TASK DIRECTIONS - In the listing below, find the line that contains "Overly complex nil" and the line that contains "### New Cop Naming Format". Quote both and every line between them, exactly, and nothing more.

── THE DATA ──

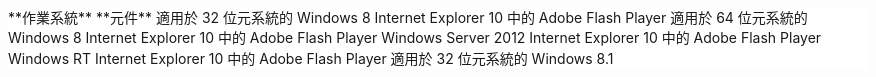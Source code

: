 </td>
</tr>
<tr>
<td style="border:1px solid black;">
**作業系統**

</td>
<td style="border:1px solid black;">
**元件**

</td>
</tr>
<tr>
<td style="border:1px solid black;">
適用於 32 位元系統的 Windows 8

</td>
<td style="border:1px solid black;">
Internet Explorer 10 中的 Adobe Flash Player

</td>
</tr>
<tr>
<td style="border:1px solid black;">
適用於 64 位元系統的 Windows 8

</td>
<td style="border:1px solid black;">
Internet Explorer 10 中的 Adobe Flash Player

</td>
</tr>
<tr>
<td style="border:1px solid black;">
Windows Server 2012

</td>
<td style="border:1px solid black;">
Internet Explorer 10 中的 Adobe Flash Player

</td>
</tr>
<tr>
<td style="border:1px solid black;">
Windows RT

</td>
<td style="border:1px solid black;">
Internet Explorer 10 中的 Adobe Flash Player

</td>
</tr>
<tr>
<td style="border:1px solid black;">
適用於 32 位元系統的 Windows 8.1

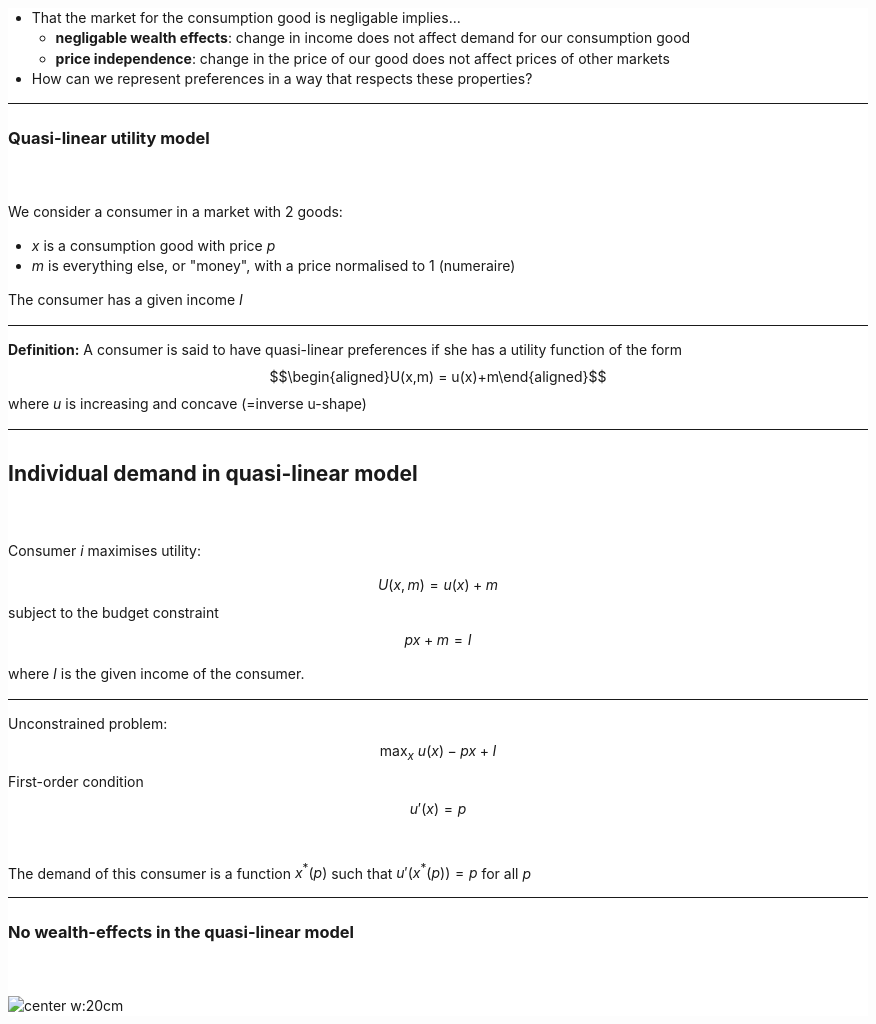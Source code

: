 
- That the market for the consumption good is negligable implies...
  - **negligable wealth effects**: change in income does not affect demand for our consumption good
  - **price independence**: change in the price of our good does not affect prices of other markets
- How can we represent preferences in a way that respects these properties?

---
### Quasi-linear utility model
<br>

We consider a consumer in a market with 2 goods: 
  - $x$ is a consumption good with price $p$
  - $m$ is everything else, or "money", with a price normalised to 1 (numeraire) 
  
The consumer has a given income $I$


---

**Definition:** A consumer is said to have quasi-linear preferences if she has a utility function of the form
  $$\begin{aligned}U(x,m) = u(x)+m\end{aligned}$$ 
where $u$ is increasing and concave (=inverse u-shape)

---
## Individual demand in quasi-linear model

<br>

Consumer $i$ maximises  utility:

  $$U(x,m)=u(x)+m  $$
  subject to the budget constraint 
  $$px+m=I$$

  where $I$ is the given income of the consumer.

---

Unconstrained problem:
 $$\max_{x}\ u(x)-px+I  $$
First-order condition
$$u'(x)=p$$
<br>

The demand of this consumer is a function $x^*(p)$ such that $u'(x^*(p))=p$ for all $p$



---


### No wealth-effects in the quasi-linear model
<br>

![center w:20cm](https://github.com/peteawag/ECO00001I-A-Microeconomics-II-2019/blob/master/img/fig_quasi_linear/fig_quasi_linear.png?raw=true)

───
── THE DATA ──

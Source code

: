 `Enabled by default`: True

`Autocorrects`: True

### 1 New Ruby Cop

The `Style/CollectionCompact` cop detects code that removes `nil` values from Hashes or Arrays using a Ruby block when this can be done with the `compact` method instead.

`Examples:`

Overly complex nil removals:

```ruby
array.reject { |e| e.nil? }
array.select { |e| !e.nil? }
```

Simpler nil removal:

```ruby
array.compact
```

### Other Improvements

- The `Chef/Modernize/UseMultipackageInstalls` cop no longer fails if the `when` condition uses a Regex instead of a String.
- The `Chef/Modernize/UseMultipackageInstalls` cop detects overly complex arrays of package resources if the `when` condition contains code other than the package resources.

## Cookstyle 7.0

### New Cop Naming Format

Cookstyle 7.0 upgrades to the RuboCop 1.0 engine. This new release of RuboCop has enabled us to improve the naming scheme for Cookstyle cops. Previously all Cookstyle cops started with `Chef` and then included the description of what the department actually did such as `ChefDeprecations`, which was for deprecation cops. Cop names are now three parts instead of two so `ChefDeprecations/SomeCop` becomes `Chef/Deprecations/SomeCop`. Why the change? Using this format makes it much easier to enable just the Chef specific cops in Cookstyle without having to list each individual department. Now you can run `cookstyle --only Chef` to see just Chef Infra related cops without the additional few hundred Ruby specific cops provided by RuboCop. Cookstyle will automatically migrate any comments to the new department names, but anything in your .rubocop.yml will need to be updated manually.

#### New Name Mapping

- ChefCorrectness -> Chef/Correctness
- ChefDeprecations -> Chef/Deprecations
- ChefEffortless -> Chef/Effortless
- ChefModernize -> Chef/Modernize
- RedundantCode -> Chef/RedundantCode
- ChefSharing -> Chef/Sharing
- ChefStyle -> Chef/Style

───
── THE DATA ──

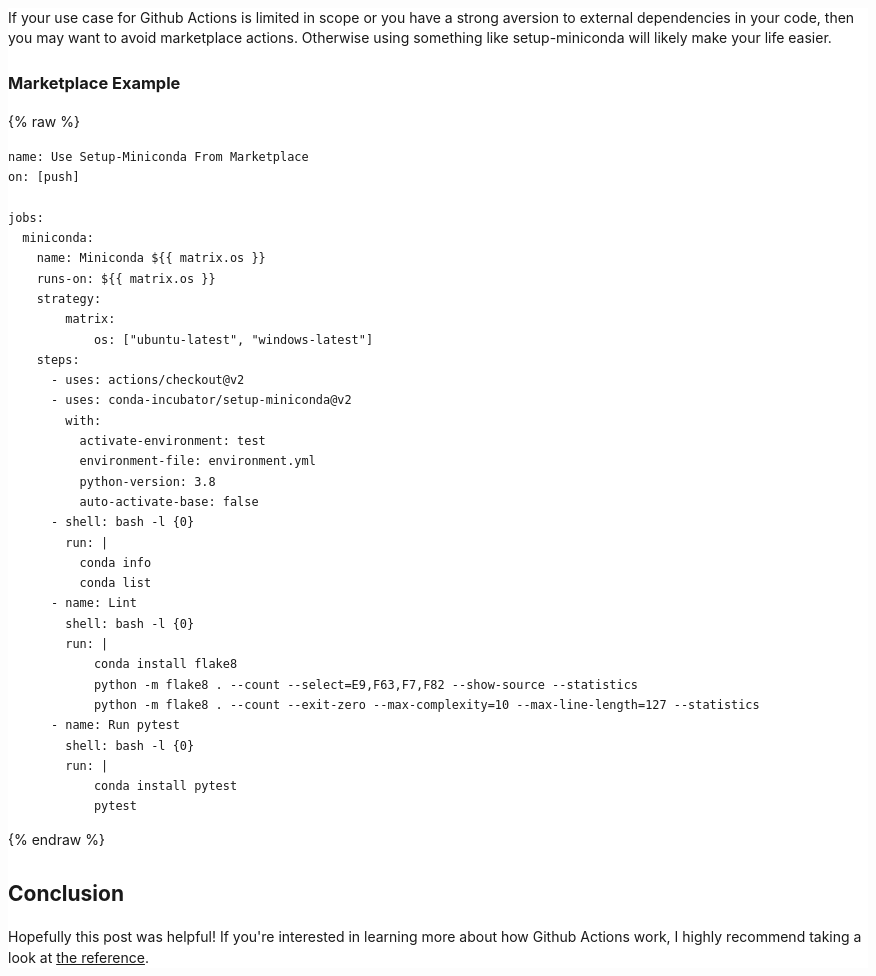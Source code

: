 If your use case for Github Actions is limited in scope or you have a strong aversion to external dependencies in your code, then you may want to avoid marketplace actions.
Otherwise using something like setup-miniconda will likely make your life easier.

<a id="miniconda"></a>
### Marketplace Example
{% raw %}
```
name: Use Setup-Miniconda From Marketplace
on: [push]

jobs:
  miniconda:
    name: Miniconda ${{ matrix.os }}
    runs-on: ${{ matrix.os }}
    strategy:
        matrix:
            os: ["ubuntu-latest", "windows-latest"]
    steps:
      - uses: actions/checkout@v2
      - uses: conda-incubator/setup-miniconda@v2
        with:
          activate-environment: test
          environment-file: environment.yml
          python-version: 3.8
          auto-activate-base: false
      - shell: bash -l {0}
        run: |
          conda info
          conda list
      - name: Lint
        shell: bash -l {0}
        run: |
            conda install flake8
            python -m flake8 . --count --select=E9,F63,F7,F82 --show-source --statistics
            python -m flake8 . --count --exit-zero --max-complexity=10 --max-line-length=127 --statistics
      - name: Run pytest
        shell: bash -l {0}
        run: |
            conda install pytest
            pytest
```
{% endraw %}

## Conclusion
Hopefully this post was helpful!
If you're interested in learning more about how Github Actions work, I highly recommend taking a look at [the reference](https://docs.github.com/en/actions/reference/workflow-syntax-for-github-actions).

───

RESULT FOR THIS EXERCISE -
Overly complex nil removals:

```ruby
array.reject { |e| e.nil? }
array.select { |e| !e.nil? }
```

Simpler nil removal:

```ruby
array.compact
```

### Other Improvements

- The `Chef/Modernize/UseMultipackageInstalls` cop no longer fails if the `when` condition uses a Regex instead of a String.
- The `Chef/Modernize/UseMultipackageInstalls` cop detects overly complex arrays of package resources if the `when` condition contains code other than the package resources.

## Cookstyle 7.0

### New Cop Naming Format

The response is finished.